━━ PROVIDED RECORDS

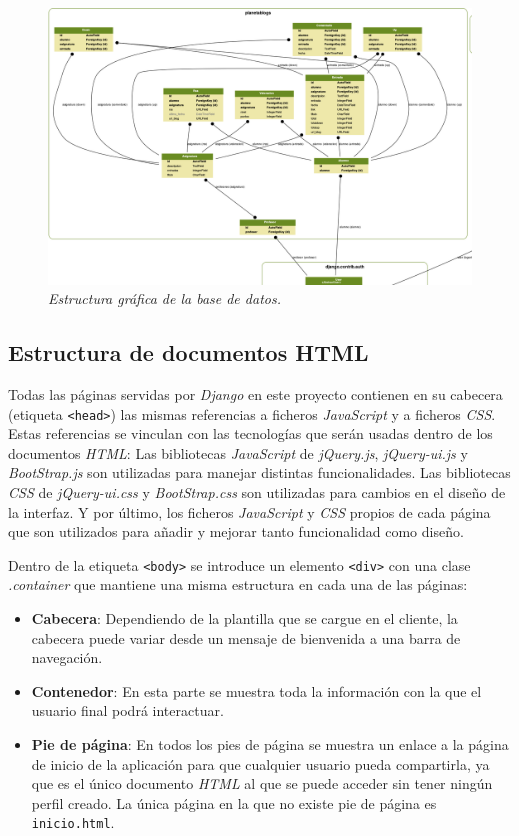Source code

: \documentclass[a4paper, 12pt]{book}
\begin{document}
\begin{figure}
  \centering
  \includegraphics[width=17cm, keepaspectratio]{img/mis_modelos}
  \caption{\textit{Estructura gr\'afica de la base de datos.}}
  \label{fig:disenobbdd}
\end{figure}


\subsection{Estructura de documentos HTML} 
\label{sec:estructurahtml}
Todas las p\'aginas servidas por \textit{Django} en este proyecto contienen en su cabecera (etiqueta \texttt{<head>}) las mismas referencias a ficheros 
\textit{JavaScript} y a ficheros \textit{CSS}. Estas referencias se vinculan con las tecnolog\'ias que ser\'an usadas dentro de los documentos \textit{HTML}:
Las bibliotecas \textit{JavaScript} de \textit{jQuery.js}, \textit{jQuery-ui.js} y \textit{BootStrap.js} son utilizadas para manejar distintas 
funcionalidades. Las bibliotecas \textit{CSS} de \textit{jQuery-ui.css} y \textit{BootStrap.css} son utilizadas para cambios en el dise\~no de la interfaz. 
Y por \'ultimo, los ficheros \textit{JavaScript} y \textit{CSS} propios de cada p\'agina que son utilizados para a\~nadir y mejorar tanto funcionalidad 
como dise\~no.

Dentro de la etiqueta \texttt{<body>} se introduce un elemento \texttt{<div>} con una clase \textit{.container} que mantiene una misma estructura en cada 
una de las p\'aginas:
\begin{itemize}
  \item {\bfseries Cabecera}: Dependiendo de la plantilla que se cargue en el cliente, la cabecera puede variar desde un mensaje de bienvenida a una barra
  de navegaci\'on.
  \item {\bfseries Contenedor}: En esta parte se muestra toda la informaci\'on con la que el usuario final podr\'a interactuar.
  \item {\bfseries Pie de p\'agina}: En todos los pies de p\'agina se muestra un enlace a la p\'agina de inicio de la aplicaci\'on para que cualquier 
  usuario pueda compartirla, ya que es el \'unico documento \textit{HTML} al que se puede acceder sin tener ning\'un perfil creado. La \'unica p\'agina 
  en la que no existe pie de p\'agina es \texttt{inicio.html}.
\end{itemize}
\end{document}
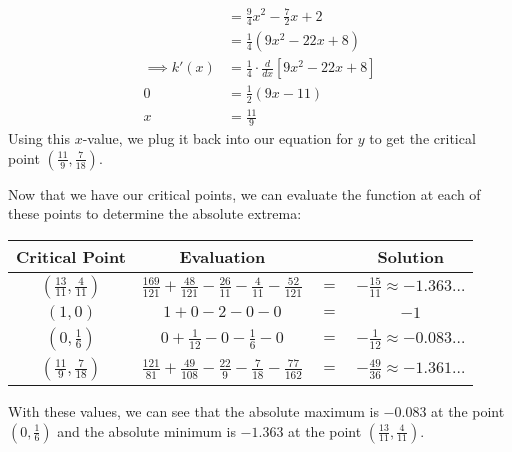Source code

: \documentclass[11pt]{article}
\begin{document}
\begin{enumerate}
{\begin{enumerate}[label=(\(\ell_{\arabic*}\)):]
\begin{align*}
            &= \tfrac{9}{4}x^{2} - \tfrac{7}{2}x + 2 \\
            &= \tfrac{1}{4}(9x^{2} - 22x + 8) \\
            \implies k'(x) &= \tfrac{1}{4} \cdot \tfrac{d}{dx}[9x^{2} - 22x + 8] \\
            0 &= \tfrac{1}{2}(9x - 11) \\
            x &= \tfrac{11}{9} 
          \end{align*}
          Using this \(x\)-value, we plug it back into our equation for \(y\) to get the critical point \(\boxed{\left(\frac{11}{9}, \frac{7}{18}\right)}\).
        \end{enumerate}
        Now that we have our critical points, we can evaluate the function at each of these points to determine the absolute extrema: 
    \begin{multicols}{2}
        \begin{tabular}[htbp]{cccc}
            \toprule
            \textbf{Critical Point} & \textbf{Evaluation} & & \textbf{Solution} \\ \midrule
            \(\left(\frac{13}{11},\frac{4}{11}\right)\) & \(\frac{169}{121} + \frac{48}{121} - \frac{26}{11} - \frac{4}{11} - \frac{52}{121}\) & \(=\) & \(-\frac{15}{11} \approx -1.363\ldots\) \\ \midrule
            \(\left(1,0\right)\) & \(1 + 0 - 2 - 0 - 0\) & \(=\) & \(-1\) \\ \midrule
            \(\left(0, \frac{1}{6}\right)\) & \(0 + \frac{1}{12} - 0 - \frac{1}{6} - 0 \) & \(=\) & \(-\frac{1}{12} \approx - 0.083\ldots\) \\ \midrule
            \(\left(\frac{11}{9}, \frac{7}{18}\right)\) & \(\frac{121}{81} + \frac{49}{108} - \frac{22}{9} - \frac{7}{18} - \frac{77}{162}\) & \(=\) & \(-\frac{49}{36} \approx -1.361\ldots\) \\ \bottomrule
        \end{tabular}

        \flushright
    \end{multicols}
    With these values, we can see that the absolute maximum is \(\boxed{-0.083}\) at the point \(\boxed{\left(0, \frac{1}{6}\right)}\) and the absolute minimum is \(\boxed{-1.363}\) at the point \(\boxed{\left(\frac{13}{11}, \frac{4}{11}\right)}\).

}
\end{enumerate}
\end{document}

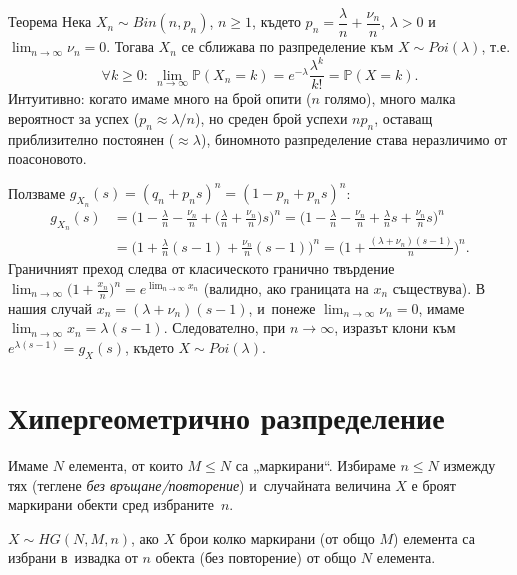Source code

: \begin{thmbox}[~(на Поасон)]{Теорема}
Нека $X_n\sim Bin(n,p_n)$, $n\ge1$, където $p_n=\dfrac{\lambda}{n}+
\dfrac{\nu_n}{n}$, $\lambda>0$ и~$\lim_{n\to\infty}\nu_n=0$. Тогава
$X_n$ се сближава по разпределение към $X\sim Poi(\lambda)$, т.е.
\[
  \forall k\ge0:\ \lim_{n\to\infty}\mathbb P(X_n=k) = e^{-\lambda}\frac{\lambda^k}{k!} = \mathbb P(X=k).
\]
Интуитивно: когато имаме много на брой опити ($n$ голямо), много
малка вероятност за успех ($p_n\approx\lambda/n$), но среден брой
успехи $np_n$, оставащ приблизително постоянен ($\approx\lambda$),
биномното разпределение става неразличимо от поасоновото.
\end{thmbox}

\begin{proofbox}
Ползваме $g_{X_n}(s) = (q_n+p_ns)^n = (1-p_n+p_ns)^n$:
\begin{align*}
  g_{X_n}(s) &= \Big(1-\frac{\lambda}{n}-\frac{\nu_n}{n}+\Big(\frac{\lambda}{n}+\frac{\nu_n}{n}\Big)s\Big)^n
  = \Big(1-\frac{\lambda}{n}-\frac{\nu_n}{n}+\frac{\lambda}{n}s+\frac{\nu_n}{n}s\Big)^n\\
  &= \Big(1+\frac{\lambda}{n}(s-1)+\frac{\nu_n}{n}(s-1)\Big)^n
  = \Big(1+\frac{(\lambda+\nu_n)(s-1)}{n}\Big)^n.
\end{align*}
Граничният преход следва от класическото гранично твърдение
$\lim_{n\to\infty}\big(1+\tfrac{x_n}{n}\big)^n = e^{\lim_{n\to\infty}x_n}$
(валидно, ако границата на $x_n$ съществува). В нашия случай
$x_n=(\lambda+\nu_n)(s-1)$, и~понеже $\lim_{n\to\infty}\nu_n=0$,
имаме $\lim_{n\to\infty}x_n = \lambda(s-1)$. Следователно, при
$n\to\infty$, изразът клони към $e^{\lambda(s-1)}=g_X(s)$, където
$X\sim Poi(\lambda)$. \qedbg
\end{proofbox}

\section{Хипергеометрично разпределение}

\begin{rembox}[Постановка]
Имаме $N$ елемента, от които $M\le N$ са „маркирани“. Избираме
$n\le N$ измежду тях (теглене \emph{без връщане/повторение}) и~случайната величина $X$ е броят маркирани обекти сред избраните~$n$.
\end{rembox}

\begin{defbox}
$X\sim HG(N,M,n)$, ако $X$ брои колко маркирани (от общо $M$)
елемента са избрани в~извадка от $n$ обекта (без повторение) от общо
$N$ елемента.
\end{defbox}

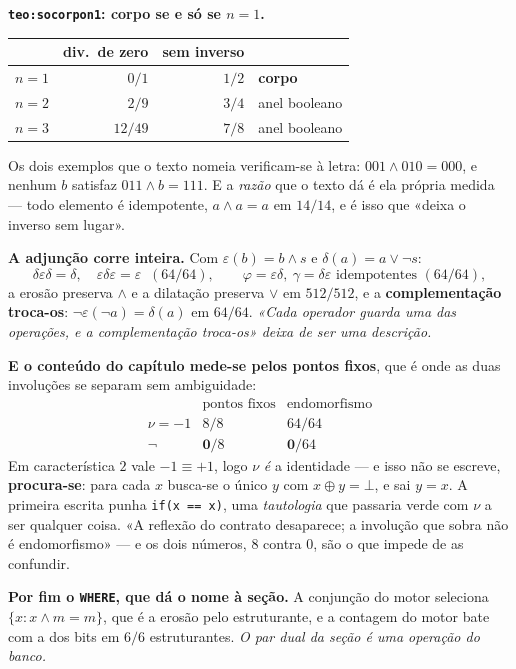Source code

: \documentclass[11pt,a4paper]{article}
\newcommand{\code}[1]{\texttt{\small #1}}
\begin{document}
\medskip\noindent\textbf{\code{teo:socorpon1}: corpo se e só se $n=1$.}
\begin{center}
\begin{tabular}{@{}lrrl@{}}
\toprule
 & div.\ de zero & sem inverso & \\
\midrule
$n=1$ & $0/1$ & $1/2$ & \textbf{corpo}\\
$n=2$ & $2/9$ & $3/4$ & anel booleano\\
$n=3$ & $12/49$ & $7/8$ & anel booleano\\
\bottomrule
\end{tabular}
\end{center}
Os dois exemplos que o texto nomeia verificam-se à letra: $001\wedge010=000$, e
nenhum $b$ satisfaz $011\wedge b=111$. E a \emph{razão} que o texto dá é ela própria
medida --- todo elemento é idempotente, $a\wedge a=a$ em $14/14$, e é isso que
«deixa o inverso sem lugar».

\medskip\noindent\textbf{A adjunção corre inteira.} Com $\varepsilon(b)=b\wedge s$ e
$\delta(a)=a\vee\neg s$:
\[
\delta\varepsilon\delta=\delta,\quad \varepsilon\delta\varepsilon=\varepsilon
\;\;(64/64),\qquad
\varphi=\varepsilon\delta,\ \gamma=\delta\varepsilon \text{ idempotentes }(64/64),
\]
a erosão preserva $\wedge$ e a dilatação preserva $\vee$ em $512/512$, e a
\textbf{complementação troca-os}: $\neg\varepsilon(\neg a)=\delta(a)$ em $64/64$.
\emph{«Cada operador guarda uma das operações, e a complementação troca-os» deixa de
ser uma descrição.}

\medskip\noindent\textbf{E o conteúdo do capítulo mede-se pelos pontos fixos}, que é
onde as duas involuções se separam sem ambiguidade:
\[
\begin{array}{lcc}
 & \text{pontos fixos} & \text{endomorfismo}\\
\nu=-1 & 8/8 & 64/64\\
\neg & \mathbf{0}/8 & \mathbf{0}/64
\end{array}
\]
Em característica $2$ vale $-1\equiv+1$, logo $\nu$ \emph{é} a identidade --- e isso
não se escreve, \textbf{procura-se}: para cada $x$ busca-se o único $y$ com
$x\oplus y=\bot$, e sai $y=x$. A primeira escrita punha \code{if(x == x)}, uma
\emph{tautologia} que passaria verde com $\nu$ a ser qualquer coisa. «A reflexão do
contrato desaparece; a involução que sobra não é endomorfismo» --- e os dois números,
$8$ contra $0$, são o que impede de as confundir.

\medskip\noindent\textbf{Por fim o \code{WHERE}, que dá o nome à seção.} A conjunção
do motor seleciona $\{x : x\wedge m=m\}$, que é a erosão pelo estruturante, e a
contagem do motor bate com a dos bits em $6/6$ estruturantes. \emph{O par dual da
seção é uma operação do banco.}
\end{document}
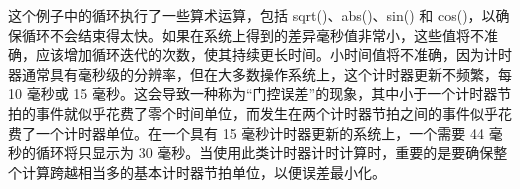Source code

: 这个例子中的循环执行了一些算术运算，包括 sqrt()、abs()、sin() 和 cos()，以确保循环不会结束得太快。如果在系统上得到的差异毫秒值非常小，这些值将不准确，应该增加循环迭代的次数，使其持续更长时间。小时间值将不准确，因为计时器通常具有毫秒级的分辨率，但在大多数操作系统上，这个计时器更新不频繁，每 10 毫秒或 15 毫秒。这会导致一种称为“门控误差”的现象，其中小于一个计时器节拍的事件就似乎花费了零个时间单位，而发生在两个计时器节拍之间的事件似乎花费了一个计时器单位。在一个具有 15 毫秒计时器更新的系统上，一个需要 44 毫秒的循环将只显示为 30 毫秒。当使用此类计时器计时计算时，重要的是要确保整个计算跨越相当多的基本计时器节拍单位，以便误差最小化。































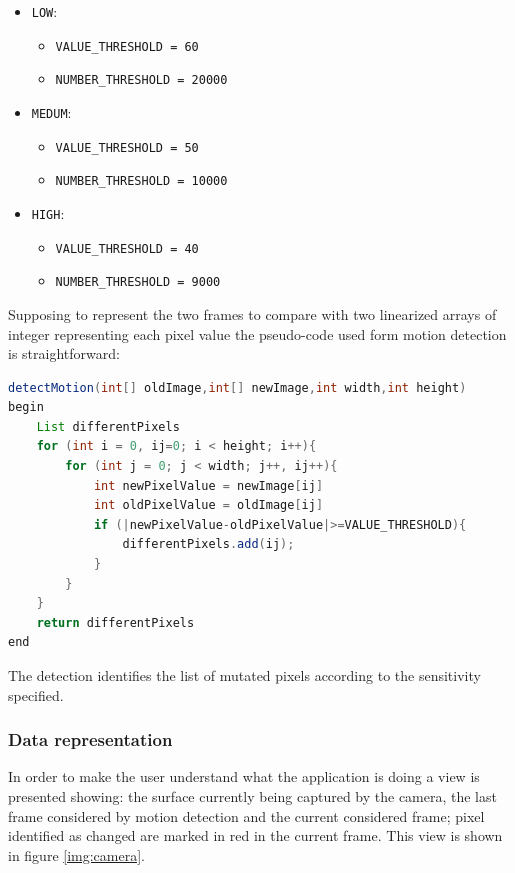 \documentclass[conference, 11pt]{IEEEtran}
\begin{document}
\begin{itemize}
	\item \texttt{LOW}:
		\begin{itemize}
		\item \texttt{VALUE\_THRESHOLD = 60}
		\item \texttt{NUMBER\_THRESHOLD = 20000}
		\end{itemize}
	\item \texttt{MEDUM}:
		\begin{itemize}
		\item \texttt{VALUE\_THRESHOLD = 50}
		\item \texttt{NUMBER\_THRESHOLD = 10000}
		\end{itemize}
	\item \texttt{HIGH}:
		\begin{itemize}
		\item \texttt{VALUE\_THRESHOLD = 40}
		\item \texttt{NUMBER\_THRESHOLD = 9000}
		\end{itemize}
\end{itemize}

Supposing to represent the two frames to compare with two linearized arrays of integer representing each pixel value the pseudo-code used form motion detection is straightforward:

\begin{lstlisting}[language=Java, caption=Pseudocode for motion detection]
detectMotion(int[] oldImage,int[] newImage,int width,int height)
begin
	List differentPixels
	for (int i = 0, ij=0; i < height; i++){
		for (int j = 0; j < width; j++, ij++){
			int newPixelValue = newImage[ij]
			int oldPixelValue = oldImage[ij]
			if (|newPixelValue-oldPixelValue|>=VALUE_THRESHOLD){
	            differentPixels.add(ij);
			}
		}
	}
	return differentPixels		
end
\end{lstlisting}

The detection identifies the list of mutated pixels according to the sensitivity specified.\\

\subsubsection{\textbf{Data representation}}
In order to make the user understand what the application is doing a view is presented showing: the surface currently being captured by the camera, the last frame considered by motion detection and the current considered frame; pixel identified as changed are marked in red in the current frame. This view is shown in figure \ref{img:camera}.\\
\end{document}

━━━━

Whenever a line in the records contains the word "enumerate", copy that line.

TASK OUTPUT:
\begin{enumerate}
{\begin{enumerate}[label=(\(\ell_{\arabic*}\)):]
        \end{enumerate}
\end{enumerate}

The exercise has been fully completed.